| WORK INSTRUCTION |
Copy out each line of the listing below that contains the word "ability".

| DATA PROVIDED |
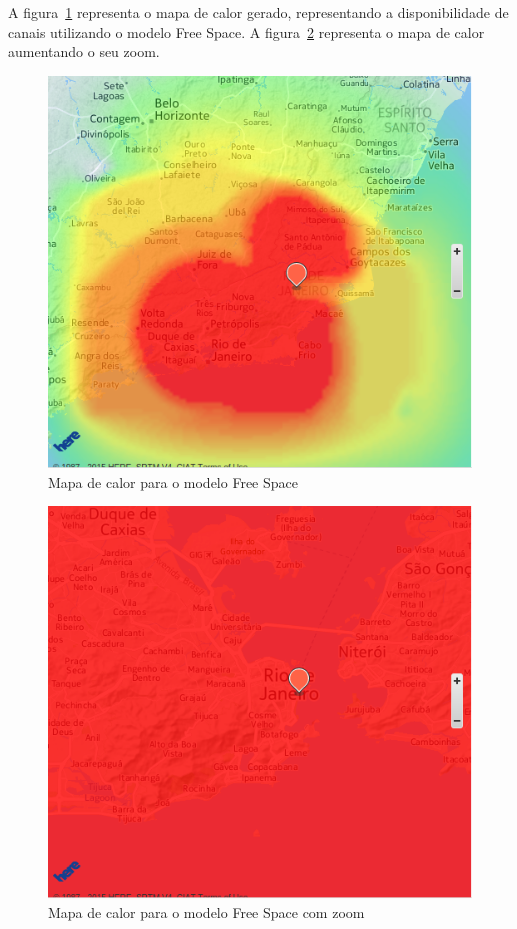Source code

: A figura~\ref{fig:freespacesout} representa o mapa de calor gerado, representando a disponibilidade de canais utilizando o modelo Free Space. A figura~\ref{fig:freespacesin} representa o mapa de calor aumentando o seu zoom.

\begin{figure}[htb]
\centering
\includegraphics[width=1.0\textwidth]{figs/freespacesout}
\caption[Mapa de calor para o modelo Free Space]
{Mapa de calor para o modelo Free Space}
\label{fig:freespacesout}
\end{figure} 

\begin{figure}[htb]
\centering
\includegraphics[width=1.0\textwidth]{figs/freespacesin}
\caption[Mapa de calor para o modelo Free Space com zoom]
{Mapa de calor para o modelo Free Space com zoom}
\label{fig:freespacesin}
\end{figure} 


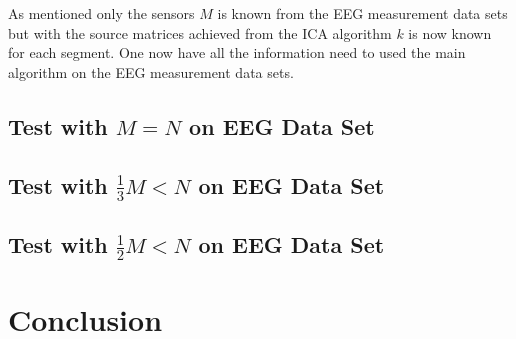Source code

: As mentioned only the sensors $M$ is known from the EEG measurement data sets but with the source matrices achieved from the ICA algorithm $k$ is now known for each segment. One now have all the information need to used the main algorithm on the EEG measurement data sets. 

\subsection{Test with $M=N$ on EEG Data Set}

\subsection{Test with $\frac{1}{3} M<N$ on EEG Data Set}

\subsection{Test with $\frac{1}{2} M<N$ on EEG Data Set}

\section{Conclusion}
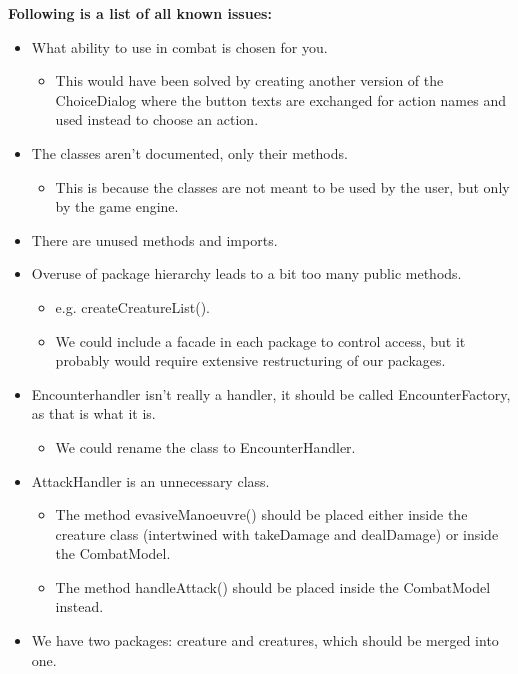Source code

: \textbf{Following is a list of all known issues:}
\begin{itemize}[$\circ$]
	\item What ability to use in combat is chosen for you.
	      \begin{itemize}[$-$]
		      \item This would have been solved by creating another version of the ChoiceDialog where the button texts are exchanged for action names and used instead to choose an action.
	      \end{itemize}
	\item The classes aren't documented, only their methods.
	      \begin{itemize}[$-$]
		      \item This is because the classes are not meant to be used by the user, but only by the game engine.
	      \end{itemize}
	\item There are unused methods and imports.
	\item Overuse of package hierarchy leads to a bit too many public methods.
	      \begin{itemize}[$-$]
		      \item e.g. createCreatureList().
		      \item We could include a facade in each package to control access, but it probably would require extensive restructuring of our packages.
	      \end{itemize}
	\item Encounterhandler isn't really a handler, it should be called EncounterFactory, as that is what it is.
	      \begin{itemize}[$-$]
		      \item We could rename the class to EncounterHandler.
	      \end{itemize}
	\item AttackHandler is an unnecessary class.
	      \begin{itemize}[$-$]
		      \item The method evasiveManoeuvre() should be placed either inside the creature class (intertwined with takeDamage and dealDamage) or inside the CombatModel.
		      \item The method handleAttack() should be placed inside the CombatModel instead.
	      \end{itemize}
	\item We have two packages: creature and creatures, which should be merged into one.
	      \begin{itemize}[$-$]

\end{itemize}
\end{itemize}

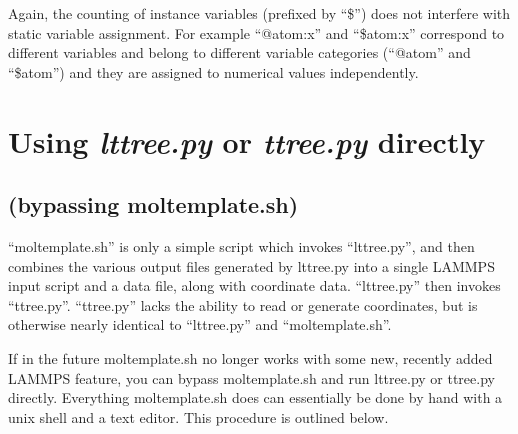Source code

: \documentclass[11pt]{article}
\begin{document}
%

Again, the counting of instance variables (prefixed by ``\$'') 
does not interfere with static variable assignment.
For example ``@atom:x'' and ``\$atom:x'' 
correspond to different variables and 
belong to different variable categories
(``@atom'' and ``\$atom'')
and they are assigned to numerical values independently.



\section{Using \textit{lttree.py} or \textit{ttree.py} directly}
\subsection*{(bypassing moltemplate.sh)}
\label{sec:ttree}

``moltemplate.sh'' is only a simple script which invokes ``lttree.py'', 
and then combines the various output files generated by lttree.py into a 
single LAMMPS input script and a data file, along with coordinate data.
``lttree.py'' then invokes ``ttree.py''.
``ttree.py'' lacks the ability to read or generate coordinates, but 
is otherwise nearly identical to ``lttree.py'' and ``moltemplate.sh''.

If in the future moltemplate.sh no longer works with some new, recently added 
LAMMPS feature, you can bypass moltemplate.sh and run lttree.py
or ttree.py directly.
Everything moltemplate.sh does can essentially be done by hand with
a unix shell and a text editor.  This procedure is outlined below.
\end{document}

| WRITTEN RESPONSE |
	\item What ability to use in combat is chosen for you.
``ttree.py'' lacks the ability to read or generate coordinates, but 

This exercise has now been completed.